LE COMMISSAIRE. - Silence !
LE GENDARME, glapissant. - Silence !
GUIGNOL. - C'est le coup... coup... coup... qui m'a... m'a... m'a... le... le...
LE COMMISSAIRE. - J'y suis. (Appelant.) Gendarme !
LE GENDARME. - Présent !
LE COMMISSAIRE. - Ce garçon était-il aussi idiot quand vous l'avez arrêté ?
LE GENDARME. - Je ne crois pas.
LE COMMISSAIRE. - Alors c’est clair ! ce sont les coups qui lui ont paralysé la langue.
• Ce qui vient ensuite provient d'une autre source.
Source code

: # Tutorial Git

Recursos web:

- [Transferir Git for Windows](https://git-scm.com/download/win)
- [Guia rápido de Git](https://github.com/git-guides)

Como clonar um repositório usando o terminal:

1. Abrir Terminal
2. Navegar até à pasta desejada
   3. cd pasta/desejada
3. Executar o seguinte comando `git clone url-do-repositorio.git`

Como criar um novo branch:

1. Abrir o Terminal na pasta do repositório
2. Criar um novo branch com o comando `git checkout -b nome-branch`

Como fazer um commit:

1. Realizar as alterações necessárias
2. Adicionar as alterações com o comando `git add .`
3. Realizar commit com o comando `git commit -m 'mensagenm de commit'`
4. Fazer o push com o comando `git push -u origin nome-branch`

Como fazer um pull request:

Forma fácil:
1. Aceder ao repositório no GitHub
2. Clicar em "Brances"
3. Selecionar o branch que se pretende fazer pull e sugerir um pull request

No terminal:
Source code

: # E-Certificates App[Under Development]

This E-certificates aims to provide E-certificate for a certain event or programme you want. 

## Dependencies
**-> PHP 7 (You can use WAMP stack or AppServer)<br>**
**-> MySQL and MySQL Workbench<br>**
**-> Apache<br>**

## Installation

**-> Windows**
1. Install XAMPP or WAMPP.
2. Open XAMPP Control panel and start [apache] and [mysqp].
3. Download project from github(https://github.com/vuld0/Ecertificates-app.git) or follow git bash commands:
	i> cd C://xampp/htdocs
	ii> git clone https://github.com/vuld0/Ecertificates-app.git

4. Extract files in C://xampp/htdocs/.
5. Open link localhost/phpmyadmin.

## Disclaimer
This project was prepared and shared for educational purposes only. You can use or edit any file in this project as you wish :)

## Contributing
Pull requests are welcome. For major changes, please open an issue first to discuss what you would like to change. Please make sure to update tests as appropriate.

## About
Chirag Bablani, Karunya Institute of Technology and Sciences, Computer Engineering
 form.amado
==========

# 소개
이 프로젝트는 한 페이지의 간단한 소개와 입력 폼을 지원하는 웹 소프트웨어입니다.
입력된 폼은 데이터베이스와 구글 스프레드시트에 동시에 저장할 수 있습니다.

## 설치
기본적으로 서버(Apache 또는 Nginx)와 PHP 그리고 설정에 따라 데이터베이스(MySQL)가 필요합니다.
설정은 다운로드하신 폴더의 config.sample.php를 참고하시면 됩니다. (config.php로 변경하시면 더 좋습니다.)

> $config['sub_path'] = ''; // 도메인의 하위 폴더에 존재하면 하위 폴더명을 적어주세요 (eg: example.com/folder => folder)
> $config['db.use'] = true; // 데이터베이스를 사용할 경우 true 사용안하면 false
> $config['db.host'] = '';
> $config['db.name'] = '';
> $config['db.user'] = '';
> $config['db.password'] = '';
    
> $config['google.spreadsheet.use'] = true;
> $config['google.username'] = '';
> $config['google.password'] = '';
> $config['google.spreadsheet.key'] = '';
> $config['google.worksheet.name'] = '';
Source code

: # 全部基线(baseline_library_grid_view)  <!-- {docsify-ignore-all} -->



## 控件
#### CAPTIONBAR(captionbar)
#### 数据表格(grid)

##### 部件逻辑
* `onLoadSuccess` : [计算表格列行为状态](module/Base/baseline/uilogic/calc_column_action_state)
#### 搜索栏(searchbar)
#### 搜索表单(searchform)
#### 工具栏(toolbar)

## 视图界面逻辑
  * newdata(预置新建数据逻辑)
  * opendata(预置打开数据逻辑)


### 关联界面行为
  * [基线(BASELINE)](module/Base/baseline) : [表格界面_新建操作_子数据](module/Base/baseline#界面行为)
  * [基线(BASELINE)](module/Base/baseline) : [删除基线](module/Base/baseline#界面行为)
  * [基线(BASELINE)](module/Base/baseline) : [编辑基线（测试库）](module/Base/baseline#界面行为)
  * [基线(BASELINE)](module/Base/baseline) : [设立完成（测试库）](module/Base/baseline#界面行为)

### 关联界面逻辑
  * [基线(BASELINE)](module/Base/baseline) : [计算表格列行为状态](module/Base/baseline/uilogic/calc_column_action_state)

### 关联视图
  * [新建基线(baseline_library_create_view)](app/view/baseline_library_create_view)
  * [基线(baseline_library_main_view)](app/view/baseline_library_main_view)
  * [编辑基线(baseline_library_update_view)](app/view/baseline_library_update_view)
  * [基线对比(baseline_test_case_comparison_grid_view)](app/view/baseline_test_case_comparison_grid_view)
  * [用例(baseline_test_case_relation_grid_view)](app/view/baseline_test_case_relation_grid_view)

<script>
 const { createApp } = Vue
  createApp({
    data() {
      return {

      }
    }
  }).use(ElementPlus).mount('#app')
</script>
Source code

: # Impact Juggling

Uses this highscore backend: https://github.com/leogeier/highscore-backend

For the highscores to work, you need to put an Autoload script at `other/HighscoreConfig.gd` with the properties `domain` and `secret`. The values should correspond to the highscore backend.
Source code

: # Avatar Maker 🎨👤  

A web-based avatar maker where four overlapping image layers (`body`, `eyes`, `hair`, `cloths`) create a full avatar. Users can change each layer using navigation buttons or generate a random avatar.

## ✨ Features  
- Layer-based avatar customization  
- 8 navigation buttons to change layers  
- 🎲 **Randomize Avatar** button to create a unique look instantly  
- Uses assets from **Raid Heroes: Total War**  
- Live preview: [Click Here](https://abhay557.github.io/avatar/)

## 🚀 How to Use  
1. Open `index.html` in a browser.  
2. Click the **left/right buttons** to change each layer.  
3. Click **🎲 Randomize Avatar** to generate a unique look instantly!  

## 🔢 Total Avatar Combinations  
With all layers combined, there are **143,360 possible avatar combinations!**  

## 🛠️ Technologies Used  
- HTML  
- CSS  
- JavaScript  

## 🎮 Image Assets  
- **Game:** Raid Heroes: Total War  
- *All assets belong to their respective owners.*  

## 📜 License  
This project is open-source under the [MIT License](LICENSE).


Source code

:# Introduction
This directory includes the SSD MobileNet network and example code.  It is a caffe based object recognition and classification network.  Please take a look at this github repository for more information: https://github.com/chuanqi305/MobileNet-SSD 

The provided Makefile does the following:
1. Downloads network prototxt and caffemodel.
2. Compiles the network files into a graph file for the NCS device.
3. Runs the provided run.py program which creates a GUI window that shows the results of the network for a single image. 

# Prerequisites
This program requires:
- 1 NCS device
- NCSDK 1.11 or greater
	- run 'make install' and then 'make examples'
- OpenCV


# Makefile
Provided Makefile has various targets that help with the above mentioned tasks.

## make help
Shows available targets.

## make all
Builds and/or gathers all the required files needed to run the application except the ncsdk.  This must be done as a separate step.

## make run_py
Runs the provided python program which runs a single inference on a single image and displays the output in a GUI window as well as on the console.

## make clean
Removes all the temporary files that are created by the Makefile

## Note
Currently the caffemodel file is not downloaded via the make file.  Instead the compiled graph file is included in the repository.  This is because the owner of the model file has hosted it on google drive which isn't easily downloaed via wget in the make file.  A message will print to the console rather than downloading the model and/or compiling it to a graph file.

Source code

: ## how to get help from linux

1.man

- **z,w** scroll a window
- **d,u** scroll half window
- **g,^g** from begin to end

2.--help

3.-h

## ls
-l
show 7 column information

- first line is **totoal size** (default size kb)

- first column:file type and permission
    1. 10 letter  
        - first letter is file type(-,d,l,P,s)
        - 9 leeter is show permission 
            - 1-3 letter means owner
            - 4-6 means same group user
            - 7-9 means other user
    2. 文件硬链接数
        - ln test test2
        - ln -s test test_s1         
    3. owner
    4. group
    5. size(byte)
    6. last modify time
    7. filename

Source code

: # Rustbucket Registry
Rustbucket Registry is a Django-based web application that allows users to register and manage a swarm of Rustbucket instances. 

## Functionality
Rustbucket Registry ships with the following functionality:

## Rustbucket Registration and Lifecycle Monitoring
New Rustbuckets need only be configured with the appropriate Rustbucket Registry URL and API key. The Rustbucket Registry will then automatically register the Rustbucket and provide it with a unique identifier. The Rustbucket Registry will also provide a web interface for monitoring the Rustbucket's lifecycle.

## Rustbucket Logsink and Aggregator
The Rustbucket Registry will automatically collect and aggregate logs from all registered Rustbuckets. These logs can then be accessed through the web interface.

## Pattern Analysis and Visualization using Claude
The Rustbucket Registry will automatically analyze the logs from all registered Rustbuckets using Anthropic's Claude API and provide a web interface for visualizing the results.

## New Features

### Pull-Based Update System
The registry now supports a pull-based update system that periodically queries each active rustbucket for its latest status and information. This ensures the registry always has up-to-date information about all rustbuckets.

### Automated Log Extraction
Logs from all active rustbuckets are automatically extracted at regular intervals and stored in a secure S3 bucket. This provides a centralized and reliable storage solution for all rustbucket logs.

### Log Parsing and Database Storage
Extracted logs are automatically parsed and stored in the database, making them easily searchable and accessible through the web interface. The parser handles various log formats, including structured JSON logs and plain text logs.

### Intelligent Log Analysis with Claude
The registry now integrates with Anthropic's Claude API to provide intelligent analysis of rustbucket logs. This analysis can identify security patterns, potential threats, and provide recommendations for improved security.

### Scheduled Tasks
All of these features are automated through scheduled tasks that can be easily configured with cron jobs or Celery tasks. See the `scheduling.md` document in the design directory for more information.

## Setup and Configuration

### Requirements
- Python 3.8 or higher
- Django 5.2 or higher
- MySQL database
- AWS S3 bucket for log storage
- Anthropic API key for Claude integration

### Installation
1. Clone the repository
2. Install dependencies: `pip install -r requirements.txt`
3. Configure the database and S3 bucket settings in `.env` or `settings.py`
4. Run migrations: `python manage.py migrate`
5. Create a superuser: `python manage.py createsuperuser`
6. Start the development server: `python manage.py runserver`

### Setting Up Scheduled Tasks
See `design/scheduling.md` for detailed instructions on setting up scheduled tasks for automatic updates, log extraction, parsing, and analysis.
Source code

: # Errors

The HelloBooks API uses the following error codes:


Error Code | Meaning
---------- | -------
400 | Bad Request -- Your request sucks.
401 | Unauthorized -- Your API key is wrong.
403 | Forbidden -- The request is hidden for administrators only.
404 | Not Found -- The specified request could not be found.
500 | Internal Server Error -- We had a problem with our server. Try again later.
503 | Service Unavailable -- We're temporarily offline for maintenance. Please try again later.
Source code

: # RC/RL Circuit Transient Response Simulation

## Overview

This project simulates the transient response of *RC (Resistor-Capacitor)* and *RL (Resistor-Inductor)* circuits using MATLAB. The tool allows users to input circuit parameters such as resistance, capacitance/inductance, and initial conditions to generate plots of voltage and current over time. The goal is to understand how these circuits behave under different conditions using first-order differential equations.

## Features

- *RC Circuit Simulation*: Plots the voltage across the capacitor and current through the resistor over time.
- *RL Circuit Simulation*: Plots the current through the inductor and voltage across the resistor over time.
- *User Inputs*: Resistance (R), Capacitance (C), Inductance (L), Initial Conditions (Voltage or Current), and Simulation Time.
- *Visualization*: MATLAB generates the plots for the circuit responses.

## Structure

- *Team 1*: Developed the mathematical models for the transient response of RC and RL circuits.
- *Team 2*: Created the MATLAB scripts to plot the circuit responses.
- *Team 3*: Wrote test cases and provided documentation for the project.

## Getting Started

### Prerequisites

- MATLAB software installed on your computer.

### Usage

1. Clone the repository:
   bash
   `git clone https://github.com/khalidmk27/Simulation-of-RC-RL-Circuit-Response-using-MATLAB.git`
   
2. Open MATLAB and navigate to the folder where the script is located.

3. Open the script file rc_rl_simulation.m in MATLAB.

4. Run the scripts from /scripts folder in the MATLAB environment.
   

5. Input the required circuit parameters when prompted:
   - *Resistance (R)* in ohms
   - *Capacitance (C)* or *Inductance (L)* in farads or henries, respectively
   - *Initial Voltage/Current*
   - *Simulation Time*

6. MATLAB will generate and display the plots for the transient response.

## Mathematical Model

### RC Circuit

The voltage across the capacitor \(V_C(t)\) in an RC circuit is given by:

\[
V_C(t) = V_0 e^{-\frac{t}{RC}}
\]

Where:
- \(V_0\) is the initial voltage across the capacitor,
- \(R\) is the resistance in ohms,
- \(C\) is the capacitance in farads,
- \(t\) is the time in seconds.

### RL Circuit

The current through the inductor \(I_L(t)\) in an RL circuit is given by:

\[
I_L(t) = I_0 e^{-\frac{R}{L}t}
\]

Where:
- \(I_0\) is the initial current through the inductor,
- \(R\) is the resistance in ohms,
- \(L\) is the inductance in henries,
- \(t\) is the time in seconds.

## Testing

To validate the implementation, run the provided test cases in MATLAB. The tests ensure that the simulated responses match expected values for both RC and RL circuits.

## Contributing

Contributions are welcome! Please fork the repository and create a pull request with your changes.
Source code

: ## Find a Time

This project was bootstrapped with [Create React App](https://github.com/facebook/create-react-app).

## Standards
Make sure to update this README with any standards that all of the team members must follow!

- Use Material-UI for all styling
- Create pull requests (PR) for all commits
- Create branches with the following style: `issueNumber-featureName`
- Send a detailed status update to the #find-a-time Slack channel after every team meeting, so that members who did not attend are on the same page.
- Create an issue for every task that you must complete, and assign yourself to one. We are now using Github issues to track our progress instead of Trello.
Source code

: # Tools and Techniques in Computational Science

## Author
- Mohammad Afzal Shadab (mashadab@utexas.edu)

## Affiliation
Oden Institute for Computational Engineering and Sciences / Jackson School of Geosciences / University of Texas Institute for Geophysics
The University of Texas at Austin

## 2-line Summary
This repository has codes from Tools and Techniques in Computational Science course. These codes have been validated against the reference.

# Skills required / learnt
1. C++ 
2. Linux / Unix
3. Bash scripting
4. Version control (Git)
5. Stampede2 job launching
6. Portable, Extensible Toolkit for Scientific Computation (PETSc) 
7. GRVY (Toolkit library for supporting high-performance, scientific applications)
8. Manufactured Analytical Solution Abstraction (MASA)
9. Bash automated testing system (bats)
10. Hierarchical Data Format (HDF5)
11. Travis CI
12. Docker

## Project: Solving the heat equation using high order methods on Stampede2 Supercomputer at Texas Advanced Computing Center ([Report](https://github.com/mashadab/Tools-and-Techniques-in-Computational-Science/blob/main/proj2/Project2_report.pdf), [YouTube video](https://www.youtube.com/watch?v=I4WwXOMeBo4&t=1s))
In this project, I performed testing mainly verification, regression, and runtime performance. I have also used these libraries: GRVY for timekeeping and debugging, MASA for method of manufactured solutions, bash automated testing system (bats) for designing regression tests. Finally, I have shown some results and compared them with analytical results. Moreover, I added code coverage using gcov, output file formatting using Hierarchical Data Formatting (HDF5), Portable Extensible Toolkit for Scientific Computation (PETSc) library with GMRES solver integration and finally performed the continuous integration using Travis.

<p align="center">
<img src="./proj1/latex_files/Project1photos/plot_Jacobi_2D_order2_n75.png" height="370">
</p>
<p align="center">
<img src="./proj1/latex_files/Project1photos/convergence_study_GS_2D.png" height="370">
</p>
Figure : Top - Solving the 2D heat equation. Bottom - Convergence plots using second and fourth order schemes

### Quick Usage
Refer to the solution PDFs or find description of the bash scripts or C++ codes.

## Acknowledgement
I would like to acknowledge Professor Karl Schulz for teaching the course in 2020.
D'ailleurs il se plaint. (À Guignol.) Ça vous fait donc bien mal ?
GUIGNOL, bégayant. - Oui... oui... oui... (Criant.) Aïe !...
LE COMMISSAIRE. - J'en étais sûr.
LE PROPRIÉTAIRE. - Mais ce n'est pas vrai ; c'est un menteur, monsieur le commissaire. Il n'est pas bègue... vous vous trompez.
LE COMMISSAIRE. - La justice ne se trompe jamais.
LE GENDARME. - Jamais !
LE PROPRIÉTAIRE. - Mais c'est moi qui ai reçu les coups.
LE COMMISSAIRE. - Prouvez-le. Où sont les marques ?
LE PROPRIÉTAIRE. - Je n'en ai pas, heureusement.
LE COMMISSAIRE. - Et bien alors ! Lui, il en a au moins ! Vous voyez que j'ai raison ; donc c'est vous que je condamne.
LE PROPRIÉTAIRE. - Condamné, moi ! pour avoir voulu me faire payer ce qu'on me devait. Elle est trop forte !
LE COMMISSAIRE. - C'est jugé. Il n'y a plus à revenir.
LE PROPRIÉTAIRE. - Mais...
LE COMMISSAIRE. - Silence !
LE GENDARME. - Silence !
GUIGNOL. - Silence !
LE COMMISSAIRE. - Vous resterez en prison jusqu'à sa guérison.